Jan. 11, 2013
By Matt Park -
Adia Barnes. Dee-Dee Wheeler. Ify Ibekwe. Brenda Pantoja and Shawntinice Polk. These names are a few of the many former greats that have played for Arizona women's basketball and once the 2012-13 season concludes, senior Davellyn Whyte will join the list.
Until then, the guard from Phoenix, Ariz., will continue to rise in Arizona's record books. She currently ranks in the top-10 of 14 statistical categories for all-time UA career performances; steals, average minutes played, free throws made and three-point field goals made. Presently, Whyte stands third as Arizona's all-time leading scorer with 1793 total points behind Barnes (2237) and Wheeler (1966).
In addition, Whyte's talent and dedication has earned her a myriad of accolades given by various organizations ranging from the Pac-12 to the Associated Press.
Approaching her final games as a collegiate athlete, Whyte is more concerned about being a part of a different list -- a list that praises the name on the front of the jersey.
"It's easy for me not to think about all the individual records and awards," Whyte said. "Growing up, my dad always taught me what matters most is the win or the loss and to put my best out there with no regrets."
Whyte's desire to win can be seen through her selfless attitude towards making decisions to put her team in the best situation to compete.
In her freshman year, Whyte quickly established herself as one of Pac-10's most dominant players by starting in all 31 games and emerging as the conference's top-scoring freshman. Tying for the fourth-most three-pointers made by any Wildcat in a single season with 67, it was Whyte's ability to shoot behind the arch that helped her become a distinguished player.
As a result, she earned the 2010 Pac-10 Freshman of the Year and was the only freshman to be selected to the Pac-10 All-Conference team.
However, opponents caught on to her strength and modified their defense to eliminate Whyte's three-point shot.
"I was under the radar my freshman year," Whyte said. "Teams didn't know who I was so that's how I got all my points, then teams started to scout me."
Rather than forcing her game, Whyte decided to focus on other aspects, so she began attacking the basket more often.
"I modeled my game after Ify (Ibekwe) a lot," Whyte revealed. "I realized if I played more aggressive like her and get to the free throw line, then my three-point shot, which I love, will be more open because it will keep defenders on their heels."
As a freshman, Whyte attempted 98 free throws.
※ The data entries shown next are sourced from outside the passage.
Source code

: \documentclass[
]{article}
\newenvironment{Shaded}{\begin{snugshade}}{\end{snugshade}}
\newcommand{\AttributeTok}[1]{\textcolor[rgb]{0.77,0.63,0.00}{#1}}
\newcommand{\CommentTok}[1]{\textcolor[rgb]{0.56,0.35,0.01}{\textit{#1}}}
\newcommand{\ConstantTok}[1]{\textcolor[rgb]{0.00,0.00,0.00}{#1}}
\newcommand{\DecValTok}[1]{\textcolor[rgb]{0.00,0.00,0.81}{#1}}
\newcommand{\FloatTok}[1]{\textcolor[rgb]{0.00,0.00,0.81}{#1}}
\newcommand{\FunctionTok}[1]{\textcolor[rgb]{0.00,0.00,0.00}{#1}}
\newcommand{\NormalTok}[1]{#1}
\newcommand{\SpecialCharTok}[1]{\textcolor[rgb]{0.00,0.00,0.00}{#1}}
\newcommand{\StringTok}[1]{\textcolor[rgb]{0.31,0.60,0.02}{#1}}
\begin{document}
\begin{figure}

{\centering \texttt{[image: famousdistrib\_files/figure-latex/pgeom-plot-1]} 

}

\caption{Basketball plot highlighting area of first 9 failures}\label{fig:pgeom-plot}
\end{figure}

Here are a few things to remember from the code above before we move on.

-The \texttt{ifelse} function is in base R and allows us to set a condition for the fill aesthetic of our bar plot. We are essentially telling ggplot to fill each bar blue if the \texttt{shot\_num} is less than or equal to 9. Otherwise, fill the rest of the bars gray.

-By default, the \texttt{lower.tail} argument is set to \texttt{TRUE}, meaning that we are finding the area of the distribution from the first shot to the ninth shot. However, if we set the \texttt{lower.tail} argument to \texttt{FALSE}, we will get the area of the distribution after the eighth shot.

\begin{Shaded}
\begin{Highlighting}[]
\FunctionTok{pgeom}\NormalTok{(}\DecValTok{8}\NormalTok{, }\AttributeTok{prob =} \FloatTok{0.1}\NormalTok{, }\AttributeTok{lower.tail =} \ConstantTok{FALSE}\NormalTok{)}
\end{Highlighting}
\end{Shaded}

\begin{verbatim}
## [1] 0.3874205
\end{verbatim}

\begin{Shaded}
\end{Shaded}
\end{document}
As a sophomore, Whyte's free throw attempts increased to 147, and she became only the second Arizona sophomore to join the 1,000 point club. Last season as a junior, Whyte attempted the third-most free throws in a single season with 186 among all UA players.
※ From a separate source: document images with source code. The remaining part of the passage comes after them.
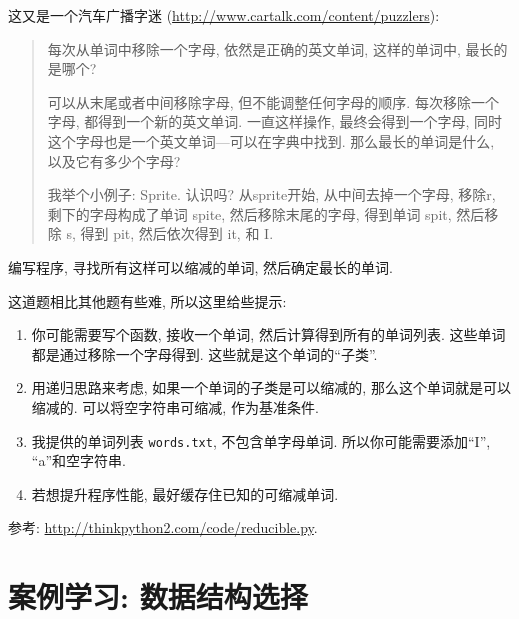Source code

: \documentclass[10pt]{book}
\begin{document}
\begin{exercise}

这又是一个汽车广播字迷
(\url{http://www.cartalk.com/content/puzzlers}):

\begin{quote}
每次从单词中移除一个字母, 依然是正确的英文单词, 这样的单词中, 
最长的是哪个?

可以从末尾或者中间移除字母, 但不能调整任何字母的顺序. 
每次移除一个字母, 都得到一个新的英文单词. 一直这样操作, 
最终会得到一个字母, 同时这个字母也是一个英文单词---可以在字典中找到. 
那么最长的单词是什么, 以及它有多少个字母?

我举个小例子: Sprite. 认识吗? 从sprite开始, 从中间去掉一个字母, 移除r, 剩下的字母构成了单词 spite, 
然后移除末尾的字母, 得到单词 spit, 然后移除 s, 得到 pit, 然后依次得到 it, 和 I. 
\end{quote}

编写程序, 寻找所有这样可以缩减的单词, 然后确定最长的单词. 

这道题相比其他题有些难, 所以这里给些提示:

\begin{enumerate}

\item 你可能需要写个函数, 接收一个单词, 然后计算得到所有的单词列表. 
这些单词都是通过移除一个字母得到. 这些就是这个单词的``子类''.

\item 用递归思路来考虑, 如果一个单词的子类是可以缩减的, 
那么这个单词就是可以缩减的. 可以将空字符串可缩减, 作为基准条件. 

\item 我提供的单词列表 {\tt words.txt}, 不包含单字母单词. 所以你可能需要添加``I'', ``a''和空字符串. 

\item 若想提升程序性能, 最好缓存住已知的可缩减单词. 

\end{enumerate}

参考: \url{http://thinkpython2.com/code/reducible.py}.

\end{exercise}




\chapter{案例学习: 数据结构选择}
\end{document}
Opponents responded this time by double and triple-teaming Whyte in every game.
"When I started to get double-teamed," Whyte said. "I quickly realized that they were leaving my teammates open to shoot, so it made sense to pass the ball to them. I never worry about how many points I'm going to score."
Like her free throw attempts, Whyte's assist numbers gradually rose over her career. Whyte assisted 77 field goals as a freshman. Then in her sophomore year, her assists shot up to 97, and she finished with 102 for her junior season.
In Pullman, Wash., this last weekend, Whyte dished out 11 assists against Washington State to help Arizona secure a win in their first Pac-12 game of the season.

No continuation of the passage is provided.